In response to a comment by a Twitter user, Tesla CEO Elon Musk has explained why the company is selling its cars at a much higher price in countries like Canada, New Zealand, and Australia as compared to the United States (via Tesla North).
Prices of Tesla vehicles outside the U.S. are more expensive, even after taking exchange rates into consideration. According to Musk, the high price tag of Tesla’s cars in other countries is due to import duties, transport costs, and value-added tax.
“The intent is that revenue to Tesla is roughly similar in all countries, so taxes, tariffs & transport make up the difference,” Musk added.
Prices in the US (of all goods) don’t include VAT, but it’s usually included in other countries.
Then there’s import duty & transport costs.
The intent is that revenue to Tesla is roughly similar in all countries, so taxes, tariffs & transport make up the difference.
— Elon Musk (@elonmusk) February 25, 2021
The Twitter user was asking specifically about Tesla’s New Zealand pricing, which they described as “crazy overpriced.”

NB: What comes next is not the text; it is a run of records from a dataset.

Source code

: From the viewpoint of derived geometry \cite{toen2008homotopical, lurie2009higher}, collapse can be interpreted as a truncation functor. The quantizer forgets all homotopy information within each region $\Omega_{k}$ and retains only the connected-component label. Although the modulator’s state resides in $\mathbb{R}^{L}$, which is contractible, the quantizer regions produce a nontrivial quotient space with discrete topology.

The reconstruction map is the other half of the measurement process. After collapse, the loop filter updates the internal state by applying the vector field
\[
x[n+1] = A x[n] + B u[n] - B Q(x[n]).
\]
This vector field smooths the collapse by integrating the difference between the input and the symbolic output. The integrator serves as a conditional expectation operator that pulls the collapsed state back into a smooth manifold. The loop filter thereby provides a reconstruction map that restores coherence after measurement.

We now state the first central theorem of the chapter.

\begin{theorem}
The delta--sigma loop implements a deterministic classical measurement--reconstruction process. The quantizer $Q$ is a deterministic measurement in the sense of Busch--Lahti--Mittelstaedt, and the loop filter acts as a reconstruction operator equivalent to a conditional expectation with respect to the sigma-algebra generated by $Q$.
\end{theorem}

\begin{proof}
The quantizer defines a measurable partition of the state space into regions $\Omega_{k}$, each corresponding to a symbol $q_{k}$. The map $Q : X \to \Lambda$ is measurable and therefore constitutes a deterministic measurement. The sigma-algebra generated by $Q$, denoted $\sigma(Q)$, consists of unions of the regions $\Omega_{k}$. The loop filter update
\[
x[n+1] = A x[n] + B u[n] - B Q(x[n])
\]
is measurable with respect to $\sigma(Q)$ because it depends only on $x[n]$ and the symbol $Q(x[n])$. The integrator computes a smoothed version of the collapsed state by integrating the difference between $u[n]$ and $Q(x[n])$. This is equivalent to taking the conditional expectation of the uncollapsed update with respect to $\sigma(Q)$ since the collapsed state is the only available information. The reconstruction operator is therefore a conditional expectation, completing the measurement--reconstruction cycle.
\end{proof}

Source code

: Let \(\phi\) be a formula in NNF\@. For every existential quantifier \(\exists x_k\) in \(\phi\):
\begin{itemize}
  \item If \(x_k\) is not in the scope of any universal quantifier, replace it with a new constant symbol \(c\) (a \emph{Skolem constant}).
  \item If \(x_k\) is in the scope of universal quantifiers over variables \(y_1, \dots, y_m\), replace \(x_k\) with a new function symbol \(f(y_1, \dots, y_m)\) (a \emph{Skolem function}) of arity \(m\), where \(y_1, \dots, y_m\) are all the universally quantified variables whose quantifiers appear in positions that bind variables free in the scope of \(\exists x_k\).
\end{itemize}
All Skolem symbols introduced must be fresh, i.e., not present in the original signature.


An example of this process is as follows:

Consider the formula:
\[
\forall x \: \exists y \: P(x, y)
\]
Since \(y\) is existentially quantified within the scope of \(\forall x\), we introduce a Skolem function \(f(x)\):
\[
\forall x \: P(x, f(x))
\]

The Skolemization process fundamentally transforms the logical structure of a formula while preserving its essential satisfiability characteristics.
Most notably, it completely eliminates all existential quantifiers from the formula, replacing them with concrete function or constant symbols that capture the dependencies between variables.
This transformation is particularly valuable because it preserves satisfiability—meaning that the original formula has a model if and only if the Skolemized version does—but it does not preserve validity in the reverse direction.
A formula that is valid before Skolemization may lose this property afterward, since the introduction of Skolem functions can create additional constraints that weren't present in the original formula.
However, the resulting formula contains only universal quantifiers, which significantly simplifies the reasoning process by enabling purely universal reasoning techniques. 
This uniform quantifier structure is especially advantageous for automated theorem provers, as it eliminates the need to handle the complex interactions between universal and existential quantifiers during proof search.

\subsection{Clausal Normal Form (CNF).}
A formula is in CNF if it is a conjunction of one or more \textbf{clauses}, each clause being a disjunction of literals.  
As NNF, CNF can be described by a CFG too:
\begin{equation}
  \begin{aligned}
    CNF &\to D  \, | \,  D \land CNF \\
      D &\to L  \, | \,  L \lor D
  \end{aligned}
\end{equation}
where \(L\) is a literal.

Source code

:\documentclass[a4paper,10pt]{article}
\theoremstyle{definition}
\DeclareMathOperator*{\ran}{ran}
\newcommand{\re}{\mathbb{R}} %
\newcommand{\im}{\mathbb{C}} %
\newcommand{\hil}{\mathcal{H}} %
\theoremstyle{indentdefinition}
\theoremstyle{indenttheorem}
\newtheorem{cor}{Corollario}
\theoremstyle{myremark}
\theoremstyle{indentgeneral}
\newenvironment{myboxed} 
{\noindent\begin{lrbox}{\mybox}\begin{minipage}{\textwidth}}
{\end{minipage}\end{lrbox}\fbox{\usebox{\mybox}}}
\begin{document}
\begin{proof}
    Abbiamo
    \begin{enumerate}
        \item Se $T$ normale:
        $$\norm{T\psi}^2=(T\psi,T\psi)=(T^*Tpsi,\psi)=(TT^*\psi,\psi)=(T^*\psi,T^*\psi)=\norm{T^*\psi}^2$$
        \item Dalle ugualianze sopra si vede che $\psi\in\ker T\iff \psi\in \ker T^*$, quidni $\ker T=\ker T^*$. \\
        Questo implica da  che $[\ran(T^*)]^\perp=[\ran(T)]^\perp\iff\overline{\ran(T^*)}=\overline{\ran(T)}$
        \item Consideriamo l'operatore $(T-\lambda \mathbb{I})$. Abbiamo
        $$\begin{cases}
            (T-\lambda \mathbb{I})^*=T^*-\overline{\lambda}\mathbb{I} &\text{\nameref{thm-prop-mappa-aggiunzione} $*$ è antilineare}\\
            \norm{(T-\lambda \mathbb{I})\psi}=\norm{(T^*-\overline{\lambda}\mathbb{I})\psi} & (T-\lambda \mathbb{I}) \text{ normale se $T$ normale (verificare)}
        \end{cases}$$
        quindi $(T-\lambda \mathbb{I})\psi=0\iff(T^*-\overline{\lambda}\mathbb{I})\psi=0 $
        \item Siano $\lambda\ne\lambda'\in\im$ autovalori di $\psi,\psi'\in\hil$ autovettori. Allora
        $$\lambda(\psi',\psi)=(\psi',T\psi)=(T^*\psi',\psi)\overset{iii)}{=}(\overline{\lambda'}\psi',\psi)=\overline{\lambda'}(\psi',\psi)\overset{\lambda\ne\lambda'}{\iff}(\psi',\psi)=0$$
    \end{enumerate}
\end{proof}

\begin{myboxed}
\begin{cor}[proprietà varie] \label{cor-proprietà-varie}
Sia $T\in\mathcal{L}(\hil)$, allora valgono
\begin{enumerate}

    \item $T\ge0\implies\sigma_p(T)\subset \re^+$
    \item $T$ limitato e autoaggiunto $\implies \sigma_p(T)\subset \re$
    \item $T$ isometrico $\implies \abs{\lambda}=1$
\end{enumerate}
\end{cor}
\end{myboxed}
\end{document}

Similar comments have also been made by residents of Canada, Australia, and a variety of countries in Europe.
“Prices in the US (of all goods) don’t include VAT, but it’s usually included in other countries,” said Musk. “Then there’s import duty & transport costs, he added.
Tesla’s Model 3 Standard Range Plus costs $35,490 US, but costs $52,990 CAD in Canada. The price converted into USD at current exchange rates is $41,705 USD. That’s a $6,215 USD difference–or $7,896 CAD.
Even with federal EV rebates of $5,000 CAD that applies to the entry Model 3, and various in B.C., Quebec, Yukon and soon Nova Scotia, Canadians obviously would like to see prices lower.
Canadians are used to paying more for products from the U.S. here–just take a look at Apple products, as prices don’t exactly match up either, after exchange rates.